Vicki is in love with Ricardo. Ricardo is in love with Barbara. Therefore, Vicki’s only option is to visit a witch and sell her soul to the devil. Lucifer makes sure that Ricardo becomes impotent with any lady who is not named Vicki. After Ricardo and Vicki have sex, a private detective informs Ricardo that Vicki is evil. Ricardo calls bullshit! Vicki stabs him in the throat. At the funeral, Ricardo’s son Carlos pledges to avenge his father’s death. Ricardo’s ghost likes this idea. The ghost possesses Carlos’ body so that Vicki and be seduced and murdered. Eventually, Ricardo is resurrected as a zombie so that he can violently remove a policeman’s insides while accompanied by Vincent Price’s laugh from Michael Jackson’s Thriller.

This is a good time to point out that Carlos and Ricardo are played by the same actor. But when the action switches from Ricardo to Carlos, the actor looks fifteen years younger. This is because when that footage was shot, he actually was fifteen years younger.

Whatchoo talkin’ ‘bout, Narco Satanico?!

This movie feels like an R-rated Telemundo telenovela that channels the spirit of Godfrey Ho’s cut-and-paste blasterpieces through the blur of a slight migraine. Originally shot as a romantic drama called Cautivo del más allá in 1968, the movie was shelved until Film-Mex Productions purchased it in the early 1980s. The original actors were hired to shoot new horror-themed scenes, and Film-Mex released this ambitious project as Terror, sexo y brujería in theaters and Narco Satanico on home video. This explains why we hear Goblin-esque disco-synth emanating from the acoustic guitars of a Mid-Century mariachi band. It does not explain why someone decided to include an endless courtroom scene from Cautivo del más allá instead of replacing it with more scenes of Satan prowling around in a cemetery while wearing a rubber devil mask.

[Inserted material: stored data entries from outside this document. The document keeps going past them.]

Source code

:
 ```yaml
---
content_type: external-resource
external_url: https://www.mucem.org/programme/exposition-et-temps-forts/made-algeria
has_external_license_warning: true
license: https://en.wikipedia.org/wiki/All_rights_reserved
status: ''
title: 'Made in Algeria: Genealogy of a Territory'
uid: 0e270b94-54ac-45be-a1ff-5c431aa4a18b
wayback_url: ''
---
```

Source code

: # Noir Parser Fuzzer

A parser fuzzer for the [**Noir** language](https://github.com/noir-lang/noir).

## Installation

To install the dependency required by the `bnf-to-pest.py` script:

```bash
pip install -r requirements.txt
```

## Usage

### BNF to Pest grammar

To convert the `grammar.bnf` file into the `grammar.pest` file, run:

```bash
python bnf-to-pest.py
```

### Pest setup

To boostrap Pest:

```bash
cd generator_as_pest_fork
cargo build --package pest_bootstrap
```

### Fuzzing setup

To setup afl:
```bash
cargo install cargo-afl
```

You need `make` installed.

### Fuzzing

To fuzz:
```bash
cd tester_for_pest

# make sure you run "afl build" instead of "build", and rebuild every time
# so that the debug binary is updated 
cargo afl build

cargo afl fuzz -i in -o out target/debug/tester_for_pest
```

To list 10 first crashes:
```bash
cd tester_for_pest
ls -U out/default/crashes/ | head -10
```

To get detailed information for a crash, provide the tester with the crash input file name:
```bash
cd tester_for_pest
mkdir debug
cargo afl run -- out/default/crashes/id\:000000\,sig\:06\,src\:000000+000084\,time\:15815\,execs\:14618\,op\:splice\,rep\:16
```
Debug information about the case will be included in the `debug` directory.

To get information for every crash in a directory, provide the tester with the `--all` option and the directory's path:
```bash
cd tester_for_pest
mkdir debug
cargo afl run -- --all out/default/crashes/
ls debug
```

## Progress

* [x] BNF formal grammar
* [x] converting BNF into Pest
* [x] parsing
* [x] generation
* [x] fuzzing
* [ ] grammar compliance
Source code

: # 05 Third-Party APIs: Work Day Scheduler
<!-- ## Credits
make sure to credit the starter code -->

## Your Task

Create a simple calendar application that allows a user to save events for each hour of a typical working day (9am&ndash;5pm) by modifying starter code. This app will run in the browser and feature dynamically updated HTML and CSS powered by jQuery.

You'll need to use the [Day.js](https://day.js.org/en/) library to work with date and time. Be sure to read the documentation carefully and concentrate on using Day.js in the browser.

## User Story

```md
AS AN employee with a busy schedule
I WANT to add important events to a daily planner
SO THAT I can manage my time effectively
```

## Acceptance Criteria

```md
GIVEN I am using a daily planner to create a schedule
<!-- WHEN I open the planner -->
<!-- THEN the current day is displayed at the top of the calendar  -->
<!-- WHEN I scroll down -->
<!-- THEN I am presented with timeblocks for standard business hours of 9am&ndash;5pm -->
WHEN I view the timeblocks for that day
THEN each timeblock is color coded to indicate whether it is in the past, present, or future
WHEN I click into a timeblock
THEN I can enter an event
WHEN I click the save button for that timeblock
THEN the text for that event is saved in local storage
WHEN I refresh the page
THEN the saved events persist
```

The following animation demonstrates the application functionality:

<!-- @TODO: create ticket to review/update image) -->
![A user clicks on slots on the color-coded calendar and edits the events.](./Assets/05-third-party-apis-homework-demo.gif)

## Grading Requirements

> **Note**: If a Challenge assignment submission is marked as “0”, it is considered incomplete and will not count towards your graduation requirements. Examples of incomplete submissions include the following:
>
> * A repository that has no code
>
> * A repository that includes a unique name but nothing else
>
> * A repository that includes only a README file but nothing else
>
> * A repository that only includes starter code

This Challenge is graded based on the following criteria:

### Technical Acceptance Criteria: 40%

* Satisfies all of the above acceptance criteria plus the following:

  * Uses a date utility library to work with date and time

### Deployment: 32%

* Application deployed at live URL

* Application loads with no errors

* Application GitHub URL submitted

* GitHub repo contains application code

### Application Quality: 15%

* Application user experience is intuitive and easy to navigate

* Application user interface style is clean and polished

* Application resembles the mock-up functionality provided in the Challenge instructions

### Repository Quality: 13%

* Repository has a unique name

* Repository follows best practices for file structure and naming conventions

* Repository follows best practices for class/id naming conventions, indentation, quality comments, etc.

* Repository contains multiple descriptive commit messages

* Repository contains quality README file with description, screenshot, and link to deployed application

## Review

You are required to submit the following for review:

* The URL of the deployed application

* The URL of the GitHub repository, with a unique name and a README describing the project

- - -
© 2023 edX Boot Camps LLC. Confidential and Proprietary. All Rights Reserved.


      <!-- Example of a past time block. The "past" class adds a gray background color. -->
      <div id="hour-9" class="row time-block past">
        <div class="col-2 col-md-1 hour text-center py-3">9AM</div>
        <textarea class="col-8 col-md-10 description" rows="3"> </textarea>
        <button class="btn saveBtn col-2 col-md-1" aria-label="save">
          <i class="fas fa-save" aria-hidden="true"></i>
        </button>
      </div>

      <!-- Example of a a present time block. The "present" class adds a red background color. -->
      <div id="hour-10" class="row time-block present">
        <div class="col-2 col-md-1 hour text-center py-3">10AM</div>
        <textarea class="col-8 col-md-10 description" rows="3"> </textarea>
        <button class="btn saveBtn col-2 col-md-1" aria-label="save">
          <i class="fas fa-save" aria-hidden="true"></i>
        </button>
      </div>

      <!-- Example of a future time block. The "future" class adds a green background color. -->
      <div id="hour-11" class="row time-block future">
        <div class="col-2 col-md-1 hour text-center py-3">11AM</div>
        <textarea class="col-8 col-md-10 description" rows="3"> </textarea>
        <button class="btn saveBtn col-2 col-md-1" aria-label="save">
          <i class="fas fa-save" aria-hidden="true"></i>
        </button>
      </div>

Narco Satanico is ten minutes of nonsensical beauty buried within sixty minutes of nap-inducing exposition. Typically, this wouldn’t be a big deal. Run Coyote Run follows the same conceptual approach. But that movie had a reckless and unpredictable energy — we never knew what was going to happen next, and we couldn’t wait until it happened. Narco Satanico is sluggish and flat, shot in the static style of Herschell Gordon Lewis and edited by someone who couldn’t wait to get home and fall off a cliff. For every universe-ripping moment of Lucio Fulci plagiarism, there are ten scenes of people talking in garishly decorated living rooms. I’m grateful that someone attempted to create a new sliver of reality through this movie. I just wish that there was enough electricity to keep the lights on for 75 minutes.